The existing functionality for importing videos (going to be revised and put here), does a batch import over the files shown here.

@uklomp @rem0g would you like to be able to do things at the individual file level?

Like some check boxes at the side?

And what about the api? Is a batch command for importing them sufficient?

This will appear on the signbank-dev when it is ready, then it's possible to try out different things without messing up the real signbank.

susanodd commented 7 months ago

Btw, it works for uploading a zip created on Apple and on Ubuntu. We'll have to try the Windows ones.

rem0g commented 7 months ago

Thank you, the media manager seems great .

API is our requirement to import the videos from out platform automatically. If it can be done via body in POST method then that would be great. Response in JSON is required to handle callbacks.

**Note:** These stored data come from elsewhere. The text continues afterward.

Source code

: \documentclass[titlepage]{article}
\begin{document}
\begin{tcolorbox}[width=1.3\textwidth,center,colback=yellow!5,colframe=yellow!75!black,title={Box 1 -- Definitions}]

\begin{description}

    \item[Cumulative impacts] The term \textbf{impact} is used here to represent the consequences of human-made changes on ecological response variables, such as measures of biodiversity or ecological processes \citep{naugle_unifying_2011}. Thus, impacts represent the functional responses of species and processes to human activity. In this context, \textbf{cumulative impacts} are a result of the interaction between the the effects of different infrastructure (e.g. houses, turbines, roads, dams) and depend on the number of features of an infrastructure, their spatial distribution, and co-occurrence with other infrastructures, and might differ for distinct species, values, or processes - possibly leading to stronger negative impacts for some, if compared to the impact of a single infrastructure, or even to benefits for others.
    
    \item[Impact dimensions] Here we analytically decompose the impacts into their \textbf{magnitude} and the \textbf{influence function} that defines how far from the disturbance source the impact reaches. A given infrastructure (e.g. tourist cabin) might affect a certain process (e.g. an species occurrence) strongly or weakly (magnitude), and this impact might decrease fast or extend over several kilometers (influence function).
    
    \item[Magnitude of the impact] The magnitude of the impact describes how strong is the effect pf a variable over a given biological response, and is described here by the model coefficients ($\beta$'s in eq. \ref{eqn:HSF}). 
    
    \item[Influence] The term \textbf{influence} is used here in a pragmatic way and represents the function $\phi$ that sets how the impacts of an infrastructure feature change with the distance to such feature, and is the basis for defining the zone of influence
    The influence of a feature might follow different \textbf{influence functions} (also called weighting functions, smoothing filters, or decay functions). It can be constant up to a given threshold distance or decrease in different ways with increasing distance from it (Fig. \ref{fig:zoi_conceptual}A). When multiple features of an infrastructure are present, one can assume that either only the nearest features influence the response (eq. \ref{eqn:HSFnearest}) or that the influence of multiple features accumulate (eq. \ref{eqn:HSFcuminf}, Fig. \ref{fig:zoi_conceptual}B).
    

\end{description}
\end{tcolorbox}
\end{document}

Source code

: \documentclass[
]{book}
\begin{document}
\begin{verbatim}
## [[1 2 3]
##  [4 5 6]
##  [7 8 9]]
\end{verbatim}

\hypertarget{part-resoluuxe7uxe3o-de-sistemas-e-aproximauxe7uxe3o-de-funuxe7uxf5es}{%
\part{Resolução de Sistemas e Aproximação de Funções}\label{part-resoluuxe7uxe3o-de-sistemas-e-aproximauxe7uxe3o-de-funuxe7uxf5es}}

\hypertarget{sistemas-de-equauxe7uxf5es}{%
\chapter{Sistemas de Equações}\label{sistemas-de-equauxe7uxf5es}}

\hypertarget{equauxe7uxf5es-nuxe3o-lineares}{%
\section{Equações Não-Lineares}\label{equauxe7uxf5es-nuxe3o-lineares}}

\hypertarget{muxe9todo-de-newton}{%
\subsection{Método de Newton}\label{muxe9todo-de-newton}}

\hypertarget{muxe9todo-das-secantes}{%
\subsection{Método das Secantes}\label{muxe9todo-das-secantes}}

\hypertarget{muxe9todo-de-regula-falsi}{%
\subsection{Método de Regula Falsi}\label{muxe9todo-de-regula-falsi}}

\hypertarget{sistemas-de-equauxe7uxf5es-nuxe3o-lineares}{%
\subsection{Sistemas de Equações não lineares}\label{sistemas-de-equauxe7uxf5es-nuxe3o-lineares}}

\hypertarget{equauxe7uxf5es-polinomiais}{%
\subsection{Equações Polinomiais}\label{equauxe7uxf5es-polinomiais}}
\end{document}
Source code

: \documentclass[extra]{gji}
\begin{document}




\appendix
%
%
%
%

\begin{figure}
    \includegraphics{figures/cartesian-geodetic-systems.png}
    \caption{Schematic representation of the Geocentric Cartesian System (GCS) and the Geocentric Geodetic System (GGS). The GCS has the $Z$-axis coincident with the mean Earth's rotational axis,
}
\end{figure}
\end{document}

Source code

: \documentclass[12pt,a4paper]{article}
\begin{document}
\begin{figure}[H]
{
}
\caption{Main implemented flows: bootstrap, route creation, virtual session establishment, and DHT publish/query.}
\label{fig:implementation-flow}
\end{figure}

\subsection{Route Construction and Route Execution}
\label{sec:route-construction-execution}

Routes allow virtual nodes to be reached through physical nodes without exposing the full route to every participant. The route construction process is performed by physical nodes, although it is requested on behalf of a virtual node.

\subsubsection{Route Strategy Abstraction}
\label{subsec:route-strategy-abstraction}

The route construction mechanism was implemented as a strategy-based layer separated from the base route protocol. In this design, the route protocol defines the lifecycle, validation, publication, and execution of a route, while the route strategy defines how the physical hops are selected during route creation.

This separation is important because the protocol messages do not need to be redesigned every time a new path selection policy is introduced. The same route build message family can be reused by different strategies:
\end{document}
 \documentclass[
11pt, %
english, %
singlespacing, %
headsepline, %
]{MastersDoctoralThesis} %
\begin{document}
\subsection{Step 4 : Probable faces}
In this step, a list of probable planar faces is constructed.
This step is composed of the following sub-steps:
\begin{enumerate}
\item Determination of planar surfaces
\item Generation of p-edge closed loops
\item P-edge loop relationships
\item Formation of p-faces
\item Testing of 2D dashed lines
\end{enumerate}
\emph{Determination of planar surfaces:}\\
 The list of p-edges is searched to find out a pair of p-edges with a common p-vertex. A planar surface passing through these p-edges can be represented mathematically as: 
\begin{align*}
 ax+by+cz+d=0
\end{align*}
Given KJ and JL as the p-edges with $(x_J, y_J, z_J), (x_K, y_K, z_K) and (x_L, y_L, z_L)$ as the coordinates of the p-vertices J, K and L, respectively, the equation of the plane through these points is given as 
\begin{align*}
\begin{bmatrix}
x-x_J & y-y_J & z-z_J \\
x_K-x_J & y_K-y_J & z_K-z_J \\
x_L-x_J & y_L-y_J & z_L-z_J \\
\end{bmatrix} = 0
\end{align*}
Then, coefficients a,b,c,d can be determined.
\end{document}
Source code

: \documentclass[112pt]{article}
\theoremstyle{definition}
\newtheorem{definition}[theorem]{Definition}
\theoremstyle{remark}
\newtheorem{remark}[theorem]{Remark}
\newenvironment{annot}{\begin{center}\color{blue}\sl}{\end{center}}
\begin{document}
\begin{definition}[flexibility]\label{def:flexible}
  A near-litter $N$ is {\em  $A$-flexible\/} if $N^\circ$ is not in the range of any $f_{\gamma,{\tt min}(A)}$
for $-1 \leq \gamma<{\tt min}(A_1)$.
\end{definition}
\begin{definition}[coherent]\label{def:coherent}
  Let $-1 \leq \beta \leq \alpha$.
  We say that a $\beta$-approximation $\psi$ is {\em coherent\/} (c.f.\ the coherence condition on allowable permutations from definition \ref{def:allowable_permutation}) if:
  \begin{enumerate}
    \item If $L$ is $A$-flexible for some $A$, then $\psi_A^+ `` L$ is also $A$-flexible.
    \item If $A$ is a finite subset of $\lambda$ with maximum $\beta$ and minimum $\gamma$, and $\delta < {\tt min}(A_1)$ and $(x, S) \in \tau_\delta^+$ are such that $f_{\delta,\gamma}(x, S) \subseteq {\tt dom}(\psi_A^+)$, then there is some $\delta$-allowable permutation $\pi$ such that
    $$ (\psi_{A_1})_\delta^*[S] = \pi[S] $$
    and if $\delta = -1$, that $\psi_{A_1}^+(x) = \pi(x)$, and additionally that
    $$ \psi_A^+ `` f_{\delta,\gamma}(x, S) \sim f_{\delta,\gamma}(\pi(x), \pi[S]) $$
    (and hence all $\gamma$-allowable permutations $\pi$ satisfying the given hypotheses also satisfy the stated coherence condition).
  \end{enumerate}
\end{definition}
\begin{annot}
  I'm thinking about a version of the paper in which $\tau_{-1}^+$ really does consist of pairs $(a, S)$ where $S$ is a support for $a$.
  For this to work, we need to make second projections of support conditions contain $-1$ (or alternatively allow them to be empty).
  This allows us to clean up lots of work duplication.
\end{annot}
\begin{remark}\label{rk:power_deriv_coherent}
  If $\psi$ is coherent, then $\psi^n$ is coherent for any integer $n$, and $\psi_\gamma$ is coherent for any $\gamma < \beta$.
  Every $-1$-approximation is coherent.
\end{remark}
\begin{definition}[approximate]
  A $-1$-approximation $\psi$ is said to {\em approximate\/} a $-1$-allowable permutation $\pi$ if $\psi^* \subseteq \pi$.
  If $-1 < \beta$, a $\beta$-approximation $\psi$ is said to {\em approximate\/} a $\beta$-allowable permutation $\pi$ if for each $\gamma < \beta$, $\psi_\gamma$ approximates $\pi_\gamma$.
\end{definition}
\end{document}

We will use the api more than the interface.

susanodd commented 7 months ago

Okay, that's clear. Most of the templates use txt response. (They all started out in Django 1.11.) I've been using the JsonResponse in the more recent code, and gradually updating things. The JsonResponse is a Django class. Do you need additional things in it? Our templates that use it fetch the things out of the json. I added an "errors" field in the upload zip archive one. If you get a failed result then that is Django doing that. (Like using an alphabetic field instead of a numeric.) Django also handles the csrf tokens. (We don't generate those.) It also inspects the request.user. But we add additional permissions checks. We can't make some of the things "open" so a login is required.) I guess if I modify the DatasetMedia template to use the same json methods, then you'd be able to use the same. Luckily if the template interface is designed well, Django gives you some things for free in updating the visible data.

I'll find out about adding your server to the trusted ip's. I know I can just modify stuff in the settings (they are different on the actual server than the ones in GitHub), but we only do the "containers" and that the container is accessible isn't done by us. I thought @Woseseltops could do that but he can't. So I'm not sure if they would just take down the container if it started doing extra stuff. I know the containers can't modify anything outside of the container.

susanodd commented 7 months ago

Oh yes, if you get some weird errors that the url isn't found, it could be that the url isn't specified that something is a "digit" pattern. I only encountered this yesterday when testing out the urls. They worked on Ubuntu at the uni, but they didn't work on PyCharm running the local server in iCloud. Django complained the url didn't exist. I'll check the various urls to make sure the digit pattern is used.

susanodd commented 7 months ago

@rem0g do you have any need to "keep" the zip files archived on signbank? (Like maintain an archive of uploaded zip files so you can see them stored there.)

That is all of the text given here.